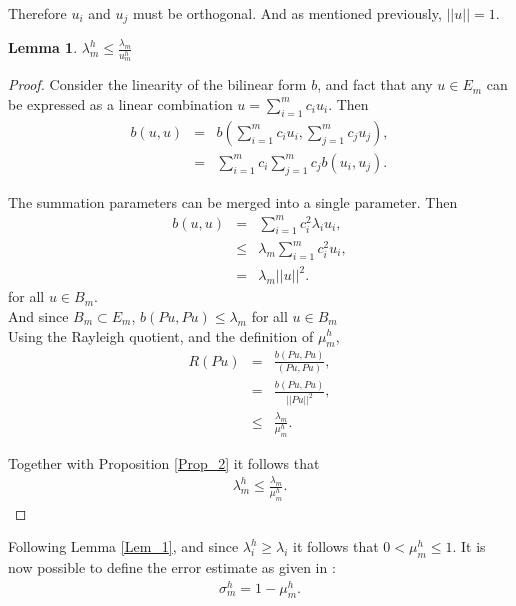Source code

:\documentclass[../../main.tex]{subfiles}
\begin{document}
Therefore $u_{i}$ and $u_{j}$ must be orthogonal. And as mentioned previously, $||u|| = 1$.


\newtheorem{Lem_1}{Lemma} \label{Lem_1}
\begin{Lem_1}
	$\displaystyle \lambda_{m}^{h} \leq \frac{\lambda_{m}}{u_{m}^{h}}$
\end{Lem_1}
\begin{proof}
	Consider the linearity of the bilinear form $b$, and fact that any $u \in E_m$ can be expressed as a linear combination $u = \sum_{i=1}^{m} c_{i}u_{i}$. Then
	\begin{eqnarray*}
	b(u,u) &=& b\left(\sum_{i=1}^{m} c_{i}u_{i},\sum_{j=1}^{m} c_{j}u_{j}\right),\\
			&=& \sum_{i=1}^{m} c_{i}\sum_{j=1}^{m} c_{j} b(u_{i},u_{j}).
	\end{eqnarray*}

	The summation parameters can be merged into a single parameter. Then
	\begin{eqnarray*}
		b(u,u)  & = & \sum_{i=1}^{m} c_{i}^{2} \lambda_{i} u_i,\\
				& \leq & \lambda_{m}\sum_{i=1}^{m} c_{i}^{2} u_i,\\
				& = & \lambda_{m}||u||^2.
	\end{eqnarray*} for all $u \in B_m$.\\
	
	
	And since $B_{m} \subset E_{m}$, $b(Pu,Pu) \leq \lambda_{m}$ for all $u\in B_{m}$\\
	
	Using the Rayleigh quotient, and the definition of $\mu_{m}^{h}$, 
	\begin{eqnarray*}
		R(Pu) &=& \frac{b(Pu,Pu)}{(Pu,Pu)},\\
			&=& \frac{b(Pu,Pu)}{||Pu||^{2}},\\
			&\leq & \frac{\lambda_{m}}{\mu_{m}^{h}}.
	\end{eqnarray*}

	Together with Proposition \ref{Prop_2} it follows that
	\begin{eqnarray*}
		\lambda_{m}^{h} \leq \frac{\lambda_{m}}{\mu_{m}^{h}}.
	\end{eqnarray*}
\end{proof}

Following Lemma \ref{Lem_1}, and since $\lambda_{i}^{h} \geq \lambda_{i}$ it follows that $0 < \mu_{m}^{h} \leq 1$. It is now possible to define the error estimate as given in \cite{SF73}:
\begin{eqnarray*}
	\sigma_{m}^{h} = 1 - \mu_{m}^{h}.
\end{eqnarray*}
\end{document}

■ ■ ■

• [TASK GOAL]:
If a line of the data contains the word "that", count it; say how many such lines there are and nothing else.

• [RESPONSE AREA]:
3